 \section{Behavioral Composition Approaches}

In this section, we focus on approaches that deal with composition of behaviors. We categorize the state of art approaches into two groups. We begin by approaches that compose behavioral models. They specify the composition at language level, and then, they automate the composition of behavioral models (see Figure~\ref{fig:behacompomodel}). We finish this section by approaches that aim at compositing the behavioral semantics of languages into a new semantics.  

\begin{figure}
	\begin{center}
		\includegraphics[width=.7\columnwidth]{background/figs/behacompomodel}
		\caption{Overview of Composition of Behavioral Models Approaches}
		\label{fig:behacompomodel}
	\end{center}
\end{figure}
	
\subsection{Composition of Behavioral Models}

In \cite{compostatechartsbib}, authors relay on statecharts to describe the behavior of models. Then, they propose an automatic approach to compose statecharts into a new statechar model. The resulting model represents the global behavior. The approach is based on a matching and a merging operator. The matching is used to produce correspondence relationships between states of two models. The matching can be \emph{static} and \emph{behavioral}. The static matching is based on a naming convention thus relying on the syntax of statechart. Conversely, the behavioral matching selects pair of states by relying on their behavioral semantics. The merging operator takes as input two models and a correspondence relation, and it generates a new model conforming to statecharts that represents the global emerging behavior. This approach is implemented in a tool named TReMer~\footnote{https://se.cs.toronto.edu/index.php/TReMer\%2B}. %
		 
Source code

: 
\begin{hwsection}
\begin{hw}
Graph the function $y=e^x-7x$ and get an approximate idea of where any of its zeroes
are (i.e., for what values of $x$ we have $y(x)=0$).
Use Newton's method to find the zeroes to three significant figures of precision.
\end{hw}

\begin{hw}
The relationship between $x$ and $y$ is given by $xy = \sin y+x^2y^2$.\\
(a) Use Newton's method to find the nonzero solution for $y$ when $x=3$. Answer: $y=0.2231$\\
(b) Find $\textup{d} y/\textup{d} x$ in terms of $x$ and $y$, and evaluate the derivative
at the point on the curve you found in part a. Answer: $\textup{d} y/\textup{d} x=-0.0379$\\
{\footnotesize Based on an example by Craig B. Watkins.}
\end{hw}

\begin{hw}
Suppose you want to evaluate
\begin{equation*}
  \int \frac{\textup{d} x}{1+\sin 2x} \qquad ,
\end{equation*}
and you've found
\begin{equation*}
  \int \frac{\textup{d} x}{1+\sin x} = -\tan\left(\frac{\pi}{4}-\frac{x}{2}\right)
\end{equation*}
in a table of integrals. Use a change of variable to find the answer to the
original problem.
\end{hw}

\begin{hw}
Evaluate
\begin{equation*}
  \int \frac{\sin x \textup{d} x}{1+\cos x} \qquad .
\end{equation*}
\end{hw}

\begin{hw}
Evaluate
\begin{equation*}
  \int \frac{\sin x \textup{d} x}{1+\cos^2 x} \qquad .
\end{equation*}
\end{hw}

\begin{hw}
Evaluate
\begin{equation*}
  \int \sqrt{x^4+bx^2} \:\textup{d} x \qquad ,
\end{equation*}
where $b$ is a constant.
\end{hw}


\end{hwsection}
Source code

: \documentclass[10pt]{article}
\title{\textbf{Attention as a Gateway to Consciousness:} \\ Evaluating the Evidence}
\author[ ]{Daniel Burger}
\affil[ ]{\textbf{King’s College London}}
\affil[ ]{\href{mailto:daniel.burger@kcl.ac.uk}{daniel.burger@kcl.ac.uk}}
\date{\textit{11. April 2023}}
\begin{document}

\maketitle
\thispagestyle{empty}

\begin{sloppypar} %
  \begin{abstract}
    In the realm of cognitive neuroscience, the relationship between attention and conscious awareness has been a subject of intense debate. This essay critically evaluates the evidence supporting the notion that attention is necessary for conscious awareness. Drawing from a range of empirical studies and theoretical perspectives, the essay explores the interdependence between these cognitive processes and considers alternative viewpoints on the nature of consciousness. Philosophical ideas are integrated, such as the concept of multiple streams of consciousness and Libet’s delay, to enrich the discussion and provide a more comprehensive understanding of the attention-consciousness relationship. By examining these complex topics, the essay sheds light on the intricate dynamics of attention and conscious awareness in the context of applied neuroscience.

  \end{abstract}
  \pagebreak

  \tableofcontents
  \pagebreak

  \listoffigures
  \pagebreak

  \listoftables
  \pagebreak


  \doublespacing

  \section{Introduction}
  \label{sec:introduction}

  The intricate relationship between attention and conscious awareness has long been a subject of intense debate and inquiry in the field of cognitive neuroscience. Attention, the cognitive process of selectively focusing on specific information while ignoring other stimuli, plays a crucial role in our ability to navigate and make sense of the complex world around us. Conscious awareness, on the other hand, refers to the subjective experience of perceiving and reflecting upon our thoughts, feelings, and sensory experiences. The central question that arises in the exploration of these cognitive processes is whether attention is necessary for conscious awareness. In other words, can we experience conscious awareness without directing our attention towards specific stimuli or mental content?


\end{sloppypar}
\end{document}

★ ★ ★ ★ ★

• [Task brief]: Would you please write out the entire listing exactly?

• [Response area]:
 \section{Behavioral Composition Approaches}

In this section, we focus on approaches that deal with composition of behaviors. We categorize the state of art approaches into two groups. We begin by approaches that compose behavioral models. They specify the composition at language level, and then, they automate the composition of behavioral models (see Figure~\ref{fig:behacompomodel}). We finish this section by approaches that aim at compositing the behavioral semantics of languages into a new semantics.  

\begin{figure}
	\begin{center}
		\includegraphics[width=.7\columnwidth]{background/figs/behacompomodel}
		\caption{Overview of Composition of Behavioral Models Approaches}
		\label{fig:behacompomodel}
	\end{center}
\end{figure}
	
\subsection{Composition of Behavioral Models}

In \cite{compostatechartsbib}, authors relay on statecharts to describe the behavior of models. Then, they propose an automatic approach to compose statecharts into a new statechar model. The resulting model represents the global behavior. The approach is based on a matching and a merging operator. The matching is used to produce correspondence relationships between states of two models. The matching can be \emph{static} and \emph{behavioral}. The static matching is based on a naming convention thus relying on the syntax of statechart. Conversely, the behavioral matching selects pair of states by relying on their behavioral semantics. The merging operator takes as input two models and a correspondence relation, and it generates a new model conforming to statecharts that represents the global emerging behavior. This approach is implemented in a tool named TReMer~\footnote{https://se.cs.toronto.edu/index.php/TReMer\%2B}. %
		 
Source code

: 
\begin{hwsection}
\begin{hw}
Graph the function $y=e^x-7x$ and get an approximate idea of where any of its zeroes
are (i.e., for what values of $x$ we have $y(x)=0$).
Use Newton's method to find the zeroes to three significant figures of precision.
\end{hw}

\begin{hw}
The relationship between $x$ and $y$ is given by $xy = \sin y+x^2y^2$.\\
(a) Use Newton's method to find the nonzero solution for $y$ when $x=3$. Answer: $y=0.2231$\\
(b) Find $\textup{d} y/\textup{d} x$ in terms of $x$ and $y$, and evaluate the derivative
at the point on the curve you found in part a. Answer: $\textup{d} y/\textup{d} x=-0.0379$\\
{\footnotesize Based on an example by Craig B. Watkins.}
\end{hw}

\begin{hw}
Suppose you want to evaluate
\begin{equation*}
  \int \frac{\textup{d} x}{1+\sin 2x} \qquad ,
\end{equation*}
and you've found
\begin{equation*}
  \int \frac{\textup{d} x}{1+\sin x} = -\tan\left(\frac{\pi}{4}-\frac{x}{2}\right)
\end{equation*}
in a table of integrals. Use a change of variable to find the answer to the
original problem.
\end{hw}

\begin{hw}
Evaluate
\begin{equation*}
  \int \frac{\sin x \textup{d} x}{1+\cos x} \qquad .
\end{equation*}
\end{hw}

\begin{hw}
Evaluate
\begin{equation*}
  \int \frac{\sin x \textup{d} x}{1+\cos^2 x} \qquad .
\end{equation*}
\end{hw}

\begin{hw}
Evaluate
\begin{equation*}
  \int \sqrt{x^4+bx^2} \:\textup{d} x \qquad ,
\end{equation*}
where $b$ is a constant.
\end{hw}


\end{hwsection}
Source code

: \documentclass[10pt]{article}
\title{\textbf{Attention as a Gateway to Consciousness:} \\ Evaluating the Evidence}
\author[ ]{Daniel Burger}
\affil[ ]{\textbf{King’s College London}}
\affil[ ]{\href{mailto:daniel.burger@kcl.ac.uk}{daniel.burger@kcl.ac.uk}}
\date{\textit{11. April 2023}}
\begin{document}

\maketitle
\thispagestyle{empty}

\begin{sloppypar} %
  \begin{abstract}
    In the realm of cognitive neuroscience, the relationship between attention and conscious awareness has been a subject of intense debate. This essay critically evaluates the evidence supporting the notion that attention is necessary for conscious awareness. Drawing from a range of empirical studies and theoretical perspectives, the essay explores the interdependence between these cognitive processes and considers alternative viewpoints on the nature of consciousness. Philosophical ideas are integrated, such as the concept of multiple streams of consciousness and Libet’s delay, to enrich the discussion and provide a more comprehensive understanding of the attention-consciousness relationship. By examining these complex topics, the essay sheds light on the intricate dynamics of attention and conscious awareness in the context of applied neuroscience.

  \end{abstract}
  \pagebreak

  \tableofcontents
  \pagebreak

  \listoffigures
  \pagebreak

  \listoftables
  \pagebreak


  \doublespacing

  \section{Introduction}
  \label{sec:introduction}

  The intricate relationship between attention and conscious awareness has long been a subject of intense debate and inquiry in the field of cognitive neuroscience. Attention, the cognitive process of selectively focusing on specific information while ignoring other stimuli, plays a crucial role in our ability to navigate and make sense of the complex world around us. Conscious awareness, on the other hand, refers to the subjective experience of perceiving and reflecting upon our thoughts, feelings, and sensory experiences. The central question that arises in the exploration of these cognitive processes is whether attention is necessary for conscious awareness. In other words, can we experience conscious awareness without directing our attention towards specific stimuli or mental content?


\end{sloppypar}
\end{document}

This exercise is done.